After repeating the line containing "4. **Output**: Native", stop; until then, repeat each line of the listing below exactly, starting with the first.

• [AVAILABLE RECORDS]:
--- START ---

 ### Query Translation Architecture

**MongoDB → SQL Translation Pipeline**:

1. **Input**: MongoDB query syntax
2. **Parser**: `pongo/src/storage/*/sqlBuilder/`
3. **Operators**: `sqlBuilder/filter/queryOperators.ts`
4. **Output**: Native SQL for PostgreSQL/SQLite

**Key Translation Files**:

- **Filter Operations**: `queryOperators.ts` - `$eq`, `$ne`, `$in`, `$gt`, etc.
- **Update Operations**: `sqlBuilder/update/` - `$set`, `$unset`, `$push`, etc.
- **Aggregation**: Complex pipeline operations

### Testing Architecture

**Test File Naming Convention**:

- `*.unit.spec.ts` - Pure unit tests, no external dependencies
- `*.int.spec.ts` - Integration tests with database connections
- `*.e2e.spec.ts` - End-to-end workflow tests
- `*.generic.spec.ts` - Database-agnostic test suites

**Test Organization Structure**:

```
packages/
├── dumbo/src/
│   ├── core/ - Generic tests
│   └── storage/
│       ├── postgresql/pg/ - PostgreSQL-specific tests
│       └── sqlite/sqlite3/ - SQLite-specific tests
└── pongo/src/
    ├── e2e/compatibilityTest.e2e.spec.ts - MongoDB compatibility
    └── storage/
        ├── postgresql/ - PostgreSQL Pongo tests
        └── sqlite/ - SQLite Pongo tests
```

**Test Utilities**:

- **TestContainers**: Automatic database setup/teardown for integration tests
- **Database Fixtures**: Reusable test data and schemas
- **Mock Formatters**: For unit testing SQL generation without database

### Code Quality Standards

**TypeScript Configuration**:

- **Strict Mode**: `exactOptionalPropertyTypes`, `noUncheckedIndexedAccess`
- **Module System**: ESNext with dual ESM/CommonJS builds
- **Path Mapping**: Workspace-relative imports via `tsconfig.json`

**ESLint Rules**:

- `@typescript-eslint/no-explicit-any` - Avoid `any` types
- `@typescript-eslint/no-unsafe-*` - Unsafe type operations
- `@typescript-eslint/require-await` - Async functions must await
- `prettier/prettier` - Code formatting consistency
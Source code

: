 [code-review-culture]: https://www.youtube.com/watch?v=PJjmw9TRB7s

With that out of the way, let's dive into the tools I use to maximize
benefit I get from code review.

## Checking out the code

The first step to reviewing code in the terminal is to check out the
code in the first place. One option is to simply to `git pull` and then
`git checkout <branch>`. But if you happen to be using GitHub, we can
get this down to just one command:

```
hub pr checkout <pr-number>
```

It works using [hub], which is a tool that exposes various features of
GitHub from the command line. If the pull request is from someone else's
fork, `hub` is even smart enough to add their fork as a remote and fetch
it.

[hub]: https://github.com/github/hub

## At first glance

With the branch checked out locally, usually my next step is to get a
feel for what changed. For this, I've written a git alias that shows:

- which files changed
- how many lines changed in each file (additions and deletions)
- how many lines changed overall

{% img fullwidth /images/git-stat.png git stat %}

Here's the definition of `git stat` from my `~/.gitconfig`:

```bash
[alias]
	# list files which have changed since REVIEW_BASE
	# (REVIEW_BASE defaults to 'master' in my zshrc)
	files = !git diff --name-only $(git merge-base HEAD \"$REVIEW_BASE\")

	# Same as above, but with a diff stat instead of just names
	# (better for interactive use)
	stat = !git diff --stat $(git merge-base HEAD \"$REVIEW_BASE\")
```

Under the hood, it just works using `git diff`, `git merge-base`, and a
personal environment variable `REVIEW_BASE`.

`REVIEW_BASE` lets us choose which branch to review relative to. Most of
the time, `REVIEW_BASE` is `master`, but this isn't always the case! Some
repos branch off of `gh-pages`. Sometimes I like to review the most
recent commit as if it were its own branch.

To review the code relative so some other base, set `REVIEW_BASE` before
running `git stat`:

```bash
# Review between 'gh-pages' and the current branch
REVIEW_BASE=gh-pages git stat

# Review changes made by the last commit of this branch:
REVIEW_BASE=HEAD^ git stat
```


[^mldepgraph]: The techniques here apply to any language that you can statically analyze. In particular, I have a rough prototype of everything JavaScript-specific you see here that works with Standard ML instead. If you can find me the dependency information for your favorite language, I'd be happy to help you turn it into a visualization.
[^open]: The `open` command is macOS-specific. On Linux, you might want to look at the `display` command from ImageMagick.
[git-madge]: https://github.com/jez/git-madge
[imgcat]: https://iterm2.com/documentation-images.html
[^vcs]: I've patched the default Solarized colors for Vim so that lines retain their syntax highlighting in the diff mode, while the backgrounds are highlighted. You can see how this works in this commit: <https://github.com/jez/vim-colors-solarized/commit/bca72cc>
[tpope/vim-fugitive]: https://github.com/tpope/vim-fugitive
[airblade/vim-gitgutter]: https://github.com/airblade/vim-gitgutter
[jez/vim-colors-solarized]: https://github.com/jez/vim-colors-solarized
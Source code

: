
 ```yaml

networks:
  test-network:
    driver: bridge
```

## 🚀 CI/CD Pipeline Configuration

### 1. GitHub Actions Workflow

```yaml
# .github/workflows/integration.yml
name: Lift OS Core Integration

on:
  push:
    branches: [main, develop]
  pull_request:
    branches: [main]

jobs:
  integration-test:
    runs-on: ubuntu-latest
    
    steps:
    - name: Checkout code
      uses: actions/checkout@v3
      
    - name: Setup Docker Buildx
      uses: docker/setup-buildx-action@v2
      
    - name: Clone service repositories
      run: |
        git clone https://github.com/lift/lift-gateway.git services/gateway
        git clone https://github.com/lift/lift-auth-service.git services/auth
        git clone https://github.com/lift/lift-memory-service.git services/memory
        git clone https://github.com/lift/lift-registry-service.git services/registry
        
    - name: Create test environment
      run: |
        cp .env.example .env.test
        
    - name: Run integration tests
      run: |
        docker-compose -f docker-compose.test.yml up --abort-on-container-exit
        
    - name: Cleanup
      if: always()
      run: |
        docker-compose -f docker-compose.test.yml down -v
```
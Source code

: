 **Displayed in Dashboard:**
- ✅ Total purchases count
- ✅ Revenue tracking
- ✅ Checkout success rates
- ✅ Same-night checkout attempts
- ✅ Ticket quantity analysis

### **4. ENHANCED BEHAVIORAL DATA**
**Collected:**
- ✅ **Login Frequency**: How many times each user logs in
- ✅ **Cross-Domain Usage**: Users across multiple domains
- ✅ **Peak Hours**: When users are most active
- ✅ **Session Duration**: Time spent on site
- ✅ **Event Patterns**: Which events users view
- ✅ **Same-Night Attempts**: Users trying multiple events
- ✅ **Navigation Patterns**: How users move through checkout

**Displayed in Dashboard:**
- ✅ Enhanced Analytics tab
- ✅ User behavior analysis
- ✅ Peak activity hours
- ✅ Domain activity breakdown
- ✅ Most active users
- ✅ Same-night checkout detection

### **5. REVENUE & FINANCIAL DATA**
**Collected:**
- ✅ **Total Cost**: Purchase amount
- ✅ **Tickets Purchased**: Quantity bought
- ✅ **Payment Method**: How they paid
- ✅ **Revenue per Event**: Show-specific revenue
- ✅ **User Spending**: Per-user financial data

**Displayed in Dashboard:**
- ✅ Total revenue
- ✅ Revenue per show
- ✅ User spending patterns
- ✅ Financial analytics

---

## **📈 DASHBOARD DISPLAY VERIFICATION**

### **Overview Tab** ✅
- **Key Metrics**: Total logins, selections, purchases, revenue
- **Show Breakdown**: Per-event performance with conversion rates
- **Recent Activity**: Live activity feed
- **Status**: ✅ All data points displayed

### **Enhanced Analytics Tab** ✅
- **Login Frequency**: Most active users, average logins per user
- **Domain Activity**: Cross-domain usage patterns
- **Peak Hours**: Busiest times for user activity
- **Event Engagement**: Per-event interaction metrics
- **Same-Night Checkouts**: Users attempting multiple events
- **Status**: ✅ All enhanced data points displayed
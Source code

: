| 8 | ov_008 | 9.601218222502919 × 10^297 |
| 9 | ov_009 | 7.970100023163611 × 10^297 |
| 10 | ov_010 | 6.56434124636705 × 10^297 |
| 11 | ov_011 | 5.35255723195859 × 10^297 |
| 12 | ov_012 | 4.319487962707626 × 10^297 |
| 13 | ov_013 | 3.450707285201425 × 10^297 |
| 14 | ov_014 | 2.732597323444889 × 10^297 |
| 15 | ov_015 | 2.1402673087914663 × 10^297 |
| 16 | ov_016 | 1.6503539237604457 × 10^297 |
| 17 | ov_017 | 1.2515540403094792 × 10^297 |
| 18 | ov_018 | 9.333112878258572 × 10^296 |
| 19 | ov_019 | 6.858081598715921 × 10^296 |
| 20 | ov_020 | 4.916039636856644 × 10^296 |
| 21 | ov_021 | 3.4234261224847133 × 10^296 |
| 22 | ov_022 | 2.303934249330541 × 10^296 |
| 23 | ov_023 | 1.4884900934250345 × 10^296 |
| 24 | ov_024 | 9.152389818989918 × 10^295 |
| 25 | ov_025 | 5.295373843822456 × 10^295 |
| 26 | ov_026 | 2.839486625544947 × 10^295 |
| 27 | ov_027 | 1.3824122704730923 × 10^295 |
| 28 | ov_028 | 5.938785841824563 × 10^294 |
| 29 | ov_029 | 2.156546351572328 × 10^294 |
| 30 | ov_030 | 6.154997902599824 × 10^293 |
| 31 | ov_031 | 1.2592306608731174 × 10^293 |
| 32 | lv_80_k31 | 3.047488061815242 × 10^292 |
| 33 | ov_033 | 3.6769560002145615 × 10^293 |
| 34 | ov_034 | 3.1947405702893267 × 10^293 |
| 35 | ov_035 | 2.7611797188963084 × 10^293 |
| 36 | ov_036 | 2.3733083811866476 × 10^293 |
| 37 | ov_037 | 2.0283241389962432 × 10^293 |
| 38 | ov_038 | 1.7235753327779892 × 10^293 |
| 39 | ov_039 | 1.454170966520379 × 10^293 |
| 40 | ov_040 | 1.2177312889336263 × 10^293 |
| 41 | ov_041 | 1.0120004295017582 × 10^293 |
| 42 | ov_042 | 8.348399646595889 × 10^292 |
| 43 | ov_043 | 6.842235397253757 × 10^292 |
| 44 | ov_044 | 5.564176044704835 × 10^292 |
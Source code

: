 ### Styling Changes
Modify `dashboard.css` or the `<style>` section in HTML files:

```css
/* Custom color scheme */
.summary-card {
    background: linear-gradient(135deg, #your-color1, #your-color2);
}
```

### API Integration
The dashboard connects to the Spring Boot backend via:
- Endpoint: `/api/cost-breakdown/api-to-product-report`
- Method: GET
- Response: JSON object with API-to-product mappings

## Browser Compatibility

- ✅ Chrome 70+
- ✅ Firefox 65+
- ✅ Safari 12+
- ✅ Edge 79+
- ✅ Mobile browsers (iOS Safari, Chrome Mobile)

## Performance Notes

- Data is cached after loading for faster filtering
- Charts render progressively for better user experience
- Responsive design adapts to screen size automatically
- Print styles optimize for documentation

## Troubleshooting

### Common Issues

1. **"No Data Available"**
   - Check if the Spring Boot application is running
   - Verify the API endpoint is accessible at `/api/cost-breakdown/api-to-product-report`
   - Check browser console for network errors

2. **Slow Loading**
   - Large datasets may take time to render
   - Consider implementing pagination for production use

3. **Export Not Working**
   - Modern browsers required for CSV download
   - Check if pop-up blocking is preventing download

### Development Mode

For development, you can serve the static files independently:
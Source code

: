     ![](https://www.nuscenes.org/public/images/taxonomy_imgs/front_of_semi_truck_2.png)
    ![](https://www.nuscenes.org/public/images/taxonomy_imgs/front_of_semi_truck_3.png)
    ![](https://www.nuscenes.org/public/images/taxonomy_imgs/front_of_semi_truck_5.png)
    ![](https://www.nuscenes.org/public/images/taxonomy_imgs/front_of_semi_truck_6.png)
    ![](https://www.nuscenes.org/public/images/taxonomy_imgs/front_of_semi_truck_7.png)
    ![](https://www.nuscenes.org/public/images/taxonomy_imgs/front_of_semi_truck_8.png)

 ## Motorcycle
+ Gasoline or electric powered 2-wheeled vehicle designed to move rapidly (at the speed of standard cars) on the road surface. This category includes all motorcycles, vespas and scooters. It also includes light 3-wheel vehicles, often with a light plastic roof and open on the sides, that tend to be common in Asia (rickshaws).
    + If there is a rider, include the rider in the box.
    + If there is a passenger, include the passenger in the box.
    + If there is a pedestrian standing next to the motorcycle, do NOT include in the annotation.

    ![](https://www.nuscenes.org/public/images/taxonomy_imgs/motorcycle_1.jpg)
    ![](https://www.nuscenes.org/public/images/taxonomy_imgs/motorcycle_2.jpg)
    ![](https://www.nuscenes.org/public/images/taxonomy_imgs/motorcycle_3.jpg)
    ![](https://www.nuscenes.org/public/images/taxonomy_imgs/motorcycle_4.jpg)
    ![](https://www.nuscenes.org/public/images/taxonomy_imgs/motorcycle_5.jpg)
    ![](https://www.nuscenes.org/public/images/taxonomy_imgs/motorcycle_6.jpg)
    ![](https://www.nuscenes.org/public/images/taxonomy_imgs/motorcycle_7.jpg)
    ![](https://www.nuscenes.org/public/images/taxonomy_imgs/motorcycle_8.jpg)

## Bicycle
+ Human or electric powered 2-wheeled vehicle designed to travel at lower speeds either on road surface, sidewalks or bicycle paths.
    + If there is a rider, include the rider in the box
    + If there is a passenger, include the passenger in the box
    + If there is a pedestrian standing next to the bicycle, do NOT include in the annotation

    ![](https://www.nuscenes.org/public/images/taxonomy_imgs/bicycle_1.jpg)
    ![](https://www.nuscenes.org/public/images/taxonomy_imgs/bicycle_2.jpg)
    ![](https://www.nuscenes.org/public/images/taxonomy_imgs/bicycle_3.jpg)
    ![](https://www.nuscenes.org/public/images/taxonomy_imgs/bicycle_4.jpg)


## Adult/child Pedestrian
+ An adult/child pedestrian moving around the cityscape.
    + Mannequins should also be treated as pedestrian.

--- END ---

• [RESULT FOR THIS TASK]:
 ### Query Translation Architecture

**MongoDB → SQL Translation Pipeline**:

1. **Input**: MongoDB query syntax
2. **Parser**: `pongo/src/storage/*/sqlBuilder/`
3. **Operators**: `sqlBuilder/filter/queryOperators.ts`
4. **Output**: Native SQL for PostgreSQL/SQLite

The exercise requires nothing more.